ATI RN
ATI RN Exit Exam Quizlet
1. How should a healthcare professional manage a patient with hypertension who is non-compliant with medication?
- A. Provide education on the importance of medication
- B. Refer the patient to a specialist
- C. Discontinue the medication
- D. Explore alternative treatment options
Correct answer: A
Rationale: Providing education on the importance of medication is crucial in managing hypertension in patients who are non-compliant. By educating the patient about the significance of taking medication as prescribed, the healthcare professional can help improve the patient's understanding and motivation to adhere to the treatment plan. Referring the patient to a specialist (Choice B) may be necessary in some cases but addressing non-compliance should start with education. Discontinuing the medication (Choice C) without addressing the root cause of non-compliance can worsen the patient's condition. Exploring alternative treatment options (Choice D) should come after ensuring the patient understands the importance of the current treatment regimen.
2. A nurse is teaching a newly licensed nurse about the stages of wound healing. The nurse should include in the teaching that collagen is added to the wound during which of the following stages?
- A. Hemostasis phase.
- B. Inflammatory phase.
- C. Proliferative phase.
- D. Maturation phase.
Correct answer: C
Rationale: The correct answer is C: Proliferative phase. During the proliferative phase of wound healing, collagen is added to the wound to promote tissue regeneration. In the hemostasis phase (choice A), the primary goal is to stop bleeding by forming a blood clot. The inflammatory phase (choice B) involves cleaning the wound and preparing it for healing. The maturation phase (choice D) is when the wound undergoes remodeling and gains strength, but collagen addition primarily occurs during the proliferative phase.
3. A client who is postpartum requests information about contraception. Which of the following instructions should the nurse include?
- A. The lactation amenorrhea method is effective for the first year postpartum.
- B. You should not use the diaphragm used before your pregnancy.
- C. Apply the transdermal birth control patch on your upper arm.
- D. Avoid using vaginal spermicides while breastfeeding.
Correct answer: D
Rationale: The correct answer is to advise the client to avoid using vaginal spermicides while breastfeeding. This instruction is important as spermicides can potentially affect the milk supply and cause irritation. Choice A is incorrect because the effectiveness of the lactation amenorrhea method diminishes after the first six months postpartum. Choice B is incorrect as using the diaphragm used before pregnancy may not fit properly due to changes in the body postpartum. Choice C is incorrect as the transdermal birth control patch is typically applied to the abdomen, buttocks, or upper torso, not specifically the upper arm.
4. A nurse is providing teaching to a client who has a new prescription for warfarin. Which of the following statements indicates a need for further teaching?
- A. I will take warfarin every other day.
- B. I will eat more leafy green vegetables while taking warfarin.
- C. I will use a soft toothbrush while taking warfarin.

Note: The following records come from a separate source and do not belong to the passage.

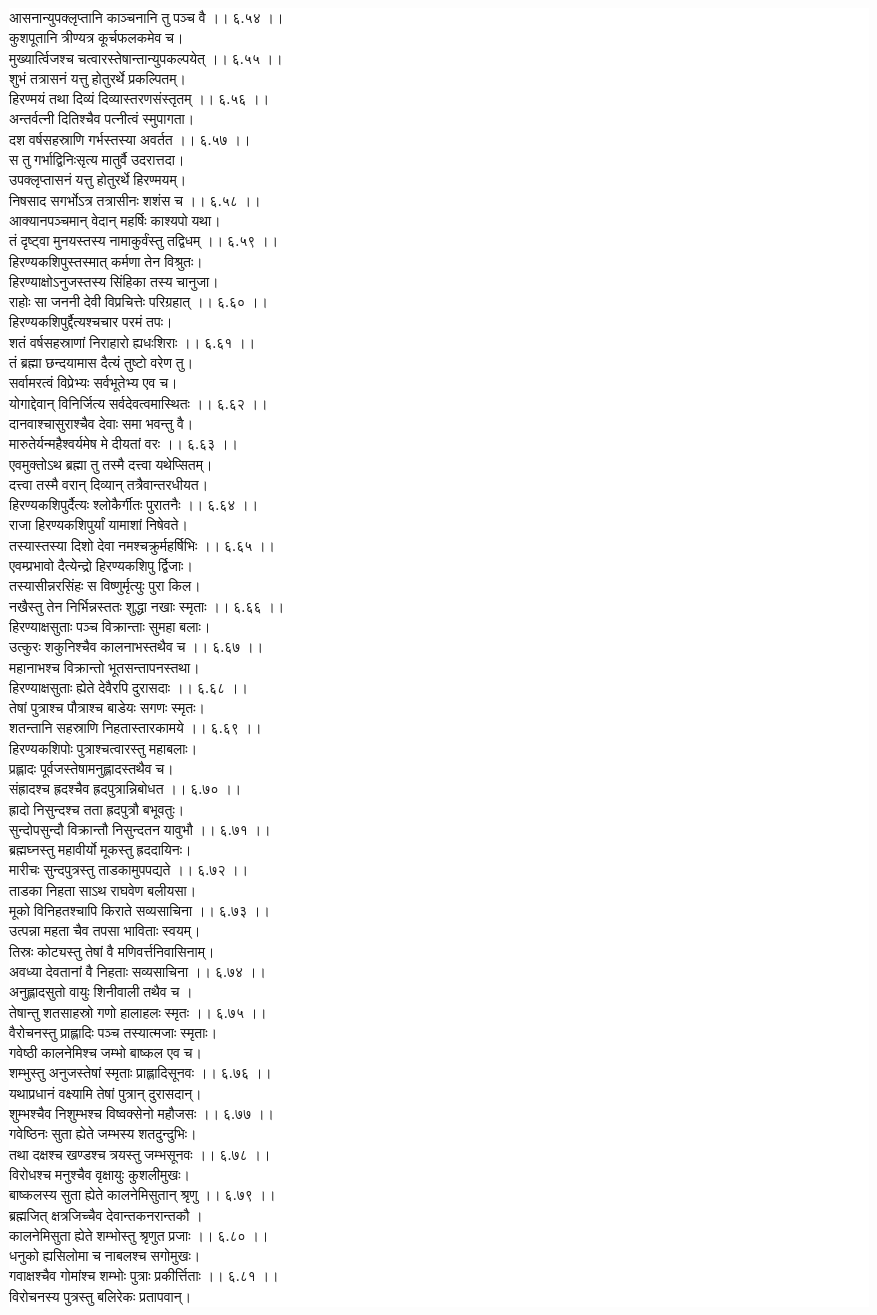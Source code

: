 आसनान्युपक्लृप्तानि काञ्चनानि तु पञ्च वै ।। ६.५४ ।।  
कुशपूतानि त्रीण्यत्र कूर्चफलकमेव च।  
मुख्यार्त्विजश्च चत्वारस्तेषान्तान्युपकल्पयेत् ।। ६.५५ ।।  
शुभं तत्रासनं यत्तु होतुरर्थे प्रकल्पितम्।  
हिरण्मयं तथा दिव्यं दिव्यास्तरणसंस्तृतम् ।। ६.५६ ।।  
अन्तर्वत्नी दितिश्चैव पत्नीत्वं स्मुपागता।  
दश वर्षसहस्राणि गर्भस्तस्या अवर्तत ।। ६.५७ ।।  
स तु गर्भाद्विनिःसृत्य मातुर्वै उदरात्तदा।  
उपक्लृप्तासनं यत्तु होतुरर्थे हिरण्मयम्।  
निषसाद सगर्भोऽत्र तत्रासीनः शशंस च ।। ६.५८ ।।  
आक्यानपञ्चमान् वेदान् महर्षिः काश्यपो यथा।  
तं दृष्ट्वा मुनयस्तस्य नामाकुर्वंस्तु तद्विधम् ।। ६.५९ ।।  
हिरण्यकशिपुस्तस्मात् कर्मणा तेन विश्रुतः।  
हिरण्याक्षोऽनुजस्तस्य सिंहिका तस्य चानुजा।  
राहोः सा जननी देवी विप्रचित्तेः परिग्रहात् ।। ६.६० ।।  
हिरण्यकशिपुर्द्दैत्यश्चचार परमं तपः।  
शतं वर्षसहस्राणां निराहारो ह्यधःशिराः ।। ६.६१ ।।  
तं ब्रह्मा छन्दयामास दैत्यं तुष्टो वरेण तु।  
सर्वामरत्वं विप्रेभ्यः सर्वभूतेभ्य एव च।  
योगाद्देवान् विनिर्जित्य सर्वदेवत्वमास्थितः ।। ६.६२ ।।  
दानवाश्चासुराश्चैव देवाः समा भवन्तु वै।  
मारुतेर्यन्महैश्वर्यमेष मे दीयतां वरः ।। ६.६३ ।।  
एवमुक्तोऽथ ब्रह्मा तु तस्मै दत्त्वा यथेप्सितम्।  
दत्त्वा तस्मै वरान् दिव्यान् तत्रैवान्तरधीयत।  
हिरण्यकशिपुर्दैत्यः श्लोकैर्गीतः पुरातनैः ।। ६.६४ ।।  
राजा हिरण्यकशिपुर्यां यामाशां निषेवते।  
तस्यास्तस्या दिशो देवा नमश्चक्रुर्महर्षिभिः ।। ६.६५ ।।  
एवम्प्रभावो दैत्येन्द्रो हिरण्यकशिपु र्द्विजाः।  
तस्यासीन्नरसिंहः स विष्णुर्मृत्युः पुरा किल।  
नखैस्तु तेन निर्भिन्नस्ततः शुद्धा नखाः स्मृताः ।। ६.६६ ।।  
हिरण्याक्षसुताः पञ्च विक्रान्ताः सुमहा बलाः।  
उत्कुरः शकुनिश्चैव कालनाभस्तथैव च ।। ६.६७ ।।  
महानाभश्च विक्रान्तो भूतसन्तापनस्तथा।  
हिरण्याक्षसुताः ह्येते देवैरपि दुरासदाः ।। ६.६८ ।।  
तेषां पुत्राश्च पौत्राश्च बाडेयः सगणः स्मृतः।  
शतन्तानि सहस्राणि निहतास्तारकामये ।। ६.६९ ।।  
हिरण्यकशिपोः पुत्राश्चत्वारस्तु महाबलाः।  
प्रह्लादः पूर्वजस्तेषामनुह्लादस्तथैव च।  
संह्रादश्च ह्रदश्चैव ह्रदपुत्रान्निबोधत ।। ६.७० ।।  
ह्रादो निसुन्दश्च तता ह्रदपुत्रौ बभूवतुः।  
सुन्दोपसुन्दौ विक्रान्तौ निसुन्दतन यावुभौ ।। ६.७१ ।।  
ब्रह्मघ्नस्तु महावीर्यो मूकस्तु ह्रददायिनः।  
मारीचः सुन्दपुत्रस्तु ताडकामुपपद्यते ।। ६.७२ ।।  
ताडका निहता साऽथ राघवेण बलीयसा।  
मूको विनिहतश्चापि किराते सव्यसाचिना ।। ६.७३ ।।  
उत्पन्ना महता चैव तपसा भाविताः स्वयम्।  
तिस्रः कोट्यस्तु तेषां वै मणिवर्त्तनिवासिनाम्।  
अवध्या देवतानां वै निहताः सव्यसाचिना ।। ६.७४ ।।  
अनुह्लादसुतो वायुः शिनीवाली तथैव च ।  
तेषान्तु शतसाहस्रो गणो हालाहलः स्मृतः ।। ६.७५ ।।  
वैरोचनस्तु प्राह्लादिः पञ्च तस्यात्मजाः स्मृताः।  
गवेष्ठी कालनेमिश्च जम्भो बाष्कल एव च।  
शम्भुस्तु अनुजस्तेषां स्मृताः प्राह्लादिसूनवः ।। ६.७६ ।।  
यथाप्रधानं वक्ष्यामि तेषां पुत्रान् दुरासदान्।  
शुम्भश्चैव निशुम्भश्च विष्वक्सेनो महौजसः ।। ६.७७ ।।  
गवेष्ठिनः सुता ह्येते जम्भस्य शतदुन्दुभिः।  
तथा दक्षश्च खण्डश्च त्रयस्तु जम्भसूनवः ।। ६.७८ ।।  
विरोधश्च मनुश्चैव वृक्षायुः कुशलीमुखः।  
बाष्कलस्य सुता ह्येते कालनेमिसुतान् श्रृणु ।। ६.७९ ।।  
ब्रह्मजित् क्षत्रजिच्चैव देवान्तकनरान्तकौ ।  
कालनेमिसुता ह्येते शम्भोस्तु श्रृणुत प्रजाः ।। ६.८० ।।  
धनुको ह्यसिलोमा च नाबलश्च सगोमुखः।  
गवाक्षश्चैव गोमांश्च शम्भोः पुत्राः प्रकीर्त्तिताः ।। ६.८१ ।।  
विरोचनस्य पुत्रस्तु बलिरेकः प्रतापवान्।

- D. I will have my INR checked regularly while taking warfarin.
Correct answer: B
Rationale: The correct answer is B. Eating more leafy green vegetables can increase vitamin K intake, which may reduce the effectiveness of warfarin. This can lead to fluctuations in the International Normalized Ratio (INR) levels, affecting the medication's efficacy. Choices A, C, and D are correct statements. Taking warfarin every other day, using a soft toothbrush to prevent gum bleeding, and having regular INR checks are all appropriate and important actions when taking warfarin.
5. A nurse is caring for a client who has pneumonia. Which of the following findings should the nurse report to the provider?
- A. Productive cough with green sputum
- B. Temperature of 37.1°C (98.8°F)
- C. Crackles in the lung bases
- D. Oxygen saturation of 95%
Correct answer: C
Rationale: In a client with pneumonia, crackles in the lung bases can indicate fluid accumulation, worsening of the condition, or development of complications such as pulmonary edema. This finding should be reported to the provider promptly for further evaluation and management. Choices A, B, and D are common in clients with pneumonia and may not necessarily require immediate reporting unless accompanied by other concerning symptoms or vital sign abnormalities.